----- Original Message ----- From: A.L.M.Buxey@lboro.ac.uk Sent: 11:10 am To: FreeRadius users mailing list Subject: Re: stripping domain from username (for wifi authentication on Windows XP)
Hi,
Hello everyone,
I am using freeradius to have my wifi network use my LDAP credentials for authentication. However, Windows has this glorious default setting that automatically passes the domain username and password to the radius server to authenticate for wifi access. While I can easily uncheck a box to make that behavior not happen, it would be great if I could just have radius accept those credentials. The windows domain and radius both use the same LDAP directory. The only issue is Windows sends the username as DOMAIN\\username. Is it possible to have freeradius ignore the DOMAIN\\ part of the username?

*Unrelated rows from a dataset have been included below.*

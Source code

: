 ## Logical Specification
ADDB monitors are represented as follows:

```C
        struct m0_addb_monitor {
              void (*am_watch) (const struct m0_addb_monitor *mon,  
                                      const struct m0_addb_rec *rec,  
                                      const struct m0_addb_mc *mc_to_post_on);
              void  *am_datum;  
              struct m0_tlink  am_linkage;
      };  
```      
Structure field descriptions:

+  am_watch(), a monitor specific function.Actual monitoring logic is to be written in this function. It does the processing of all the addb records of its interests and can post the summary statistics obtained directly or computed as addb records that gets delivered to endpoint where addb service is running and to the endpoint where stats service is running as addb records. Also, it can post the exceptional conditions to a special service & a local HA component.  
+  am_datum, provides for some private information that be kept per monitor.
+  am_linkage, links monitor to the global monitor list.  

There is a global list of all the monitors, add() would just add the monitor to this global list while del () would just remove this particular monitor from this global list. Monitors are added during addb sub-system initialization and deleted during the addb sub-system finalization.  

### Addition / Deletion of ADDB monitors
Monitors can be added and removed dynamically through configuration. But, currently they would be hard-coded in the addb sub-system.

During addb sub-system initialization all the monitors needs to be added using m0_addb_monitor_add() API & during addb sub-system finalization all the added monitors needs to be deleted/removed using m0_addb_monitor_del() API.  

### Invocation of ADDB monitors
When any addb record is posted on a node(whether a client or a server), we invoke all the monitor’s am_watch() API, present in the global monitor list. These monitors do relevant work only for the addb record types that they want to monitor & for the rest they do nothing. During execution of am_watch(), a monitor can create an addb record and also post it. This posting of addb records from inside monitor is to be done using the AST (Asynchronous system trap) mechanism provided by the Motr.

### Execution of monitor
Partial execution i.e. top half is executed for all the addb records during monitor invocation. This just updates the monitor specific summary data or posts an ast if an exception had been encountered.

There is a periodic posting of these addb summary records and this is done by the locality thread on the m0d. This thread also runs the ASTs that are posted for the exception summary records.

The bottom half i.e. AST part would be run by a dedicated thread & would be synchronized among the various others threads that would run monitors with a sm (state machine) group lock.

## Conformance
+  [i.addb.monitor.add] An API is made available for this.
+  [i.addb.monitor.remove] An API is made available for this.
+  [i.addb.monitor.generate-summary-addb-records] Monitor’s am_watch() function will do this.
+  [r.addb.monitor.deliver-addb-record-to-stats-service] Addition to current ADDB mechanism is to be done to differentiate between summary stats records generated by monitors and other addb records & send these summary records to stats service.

yes, check the configuration files for the prefix part. are you using 1.1.x or 2.0.x? if 1.1.x you can also you the rewrite module to copy User-Name to Stripped-User-Name and then blow away the DOMAIN\\ part - or any preceeding STUFF\\ if you use 2.0.x then use unlang to do the same job efficiently when and where you need it.
alan -
Alan,
Thanks for the response. I'm using 1.1.x. Currently, I have ldap filter definined as:
filter = "(uid=%{Stripped-User-Name:-%{User-Name}})"

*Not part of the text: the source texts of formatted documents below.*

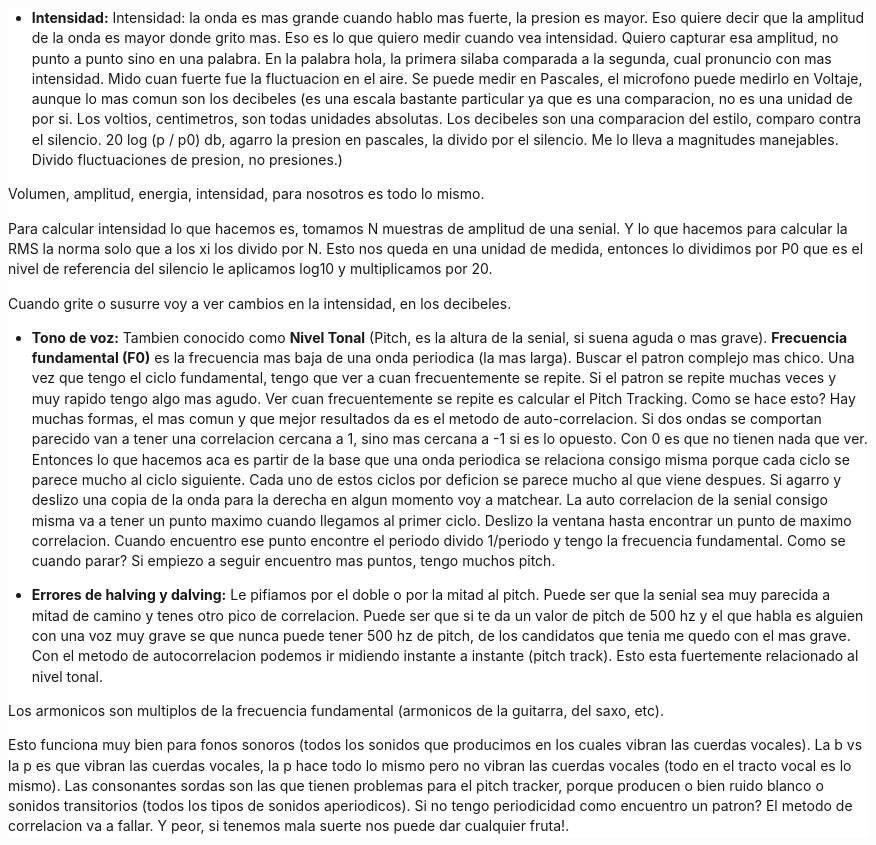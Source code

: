 - **Intensidad:**
  Intensidad: la onda es mas grande cuando hablo mas fuerte, la presion es mayor. Eso quiere decir que la amplitud de la onda es mayor donde grito mas. Eso es lo que quiero medir cuando vea intensidad. Quiero capturar esa amplitud, no punto a punto sino en una palabra. En la palabra hola, la primera silaba comparada a la segunda, cual pronuncio con mas intensidad. Mido cuan fuerte fue la fluctuacion en el aire. Se puede medir en Pascales, el microfono puede medirlo en Voltaje, aunque lo mas comun son los decibeles (es una escala bastante particular ya que es una comparacion, no es una unidad de por si. Los voltios, centimetros, son todas unidades absolutas. Los decibeles son una comparacion del estilo, comparo contra el silencio. 20 log (p / p0) db, agarro la presion en pascales, la divido por el silencio. Me lo lleva a magnitudes manejables. Divido fluctuaciones de presion, no presiones.)

Volumen, amplitud, energia, intensidad, para nosotros es todo lo mismo.

Para calcular intensidad lo que hacemos es, tomamos N muestras de amplitud de una senial. Y lo que hacemos para calcular la RMS la norma solo que a los xi los divido por N. Esto nos queda en una unidad de medida, entonces lo dividimos por P0 que es el nivel de referencia del silencio le aplicamos log10 y multiplicamos por 20.

Cuando grite o susurre voy a ver cambios en la intensidad, en los decibeles.

- **Tono de voz:**
  Tambien conocido como **Nivel Tonal** (Pitch, es la altura de la senial, si suena aguda o mas grave).
  **Frecuencia fundamental (F0)** es la frecuencia mas baja de una onda periodica (la mas larga). Buscar el patron complejo mas chico. Una vez que tengo el ciclo fundamental, tengo que ver a cuan frecuentemente se repite. Si el patron se repite muchas veces y muy rapido tengo algo mas agudo. Ver cuan frecuentemente se repite es calcular el Pitch Tracking. Como se hace esto? Hay muchas formas, el mas comun y que mejor resultados da es el metodo de auto-correlacion. Si dos ondas se comportan parecido van a tener una correlacion cercana a 1, sino mas cercana a -1 si es lo opuesto. Con 0 es que no tienen nada que ver. Entonces lo que hacemos aca es partir de la base que una onda periodica se relaciona consigo misma porque cada ciclo se parece mucho al ciclo siguiente. Cada uno de estos ciclos por deficion se parece mucho al que viene despues. Si agarro y deslizo una copia de la onda para la derecha en algun momento voy a matchear. La auto correlacion de la senial consigo misma va a tener un punto maximo cuando llegamos al primer ciclo. Deslizo la ventana hasta encontrar un punto de maximo correlacion. Cuando encuentro ese punto encontre el periodo divido 1/periodo y tengo la frecuencia fundamental. Como se cuando parar? Si empiezo a seguir encuentro mas puntos, tengo muchos pitch.

- **Errores de halving y dalving:**
  Le pifiamos por el doble o por la mitad al pitch. Puede ser que la senial sea muy parecida a mitad de camino y tenes otro pico de correlacion. Puede ser que si te da un valor de pitch de 500 hz y el que habla es alguien con una voz muy grave se que nunca puede tener 500 hz de pitch, de los candidatos que tenia me quedo con el mas grave. Con el metodo de autocorrelacion podemos ir midiendo instante a instante (pitch track). Esto esta fuertemente relacionado al nivel tonal.

Los armonicos son multiplos de la frecuencia fundamental (armonicos de la guitarra, del saxo, etc).

Esto funciona muy bien para fonos sonoros (todos los sonidos que producimos en los cuales vibran las cuerdas vocales). La b vs la p es que vibran las cuerdas vocales, la p hace todo lo mismo pero no vibran las cuerdas vocales (todo en el tracto vocal es lo mismo). Las consonantes sordas son las que tienen problemas para el pitch tracker, porque producen o bien ruido blanco o sonidos transitorios (todos los tipos de sonidos aperiodicos). Si no tengo periodicidad como encuentro un patron? El metodo de correlacion va a fallar. Y peor, si tenemos mala suerte nos puede dar cualquier fruta!.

I have enabled with_ntdomain_hack on preprocess.
However, since doing that, I am receiving the following error:
Tue May 13 11:34:39 2008 : Error: rlm_eap: Identity does not match User-Name, setting from EAP Identity.
Tue May 13 11:34:39 2008 : Auth: Login incorrect: [rpugatch] (from client aruba port 3 cli 001F3A4CE09E)
This worked before enabling with_ntdomain_hack. It seems like the username is now being stripped properly, but it isn't matching something properly. Unfortunately, I don't seem to understand exactly what is going wrong.
Ryan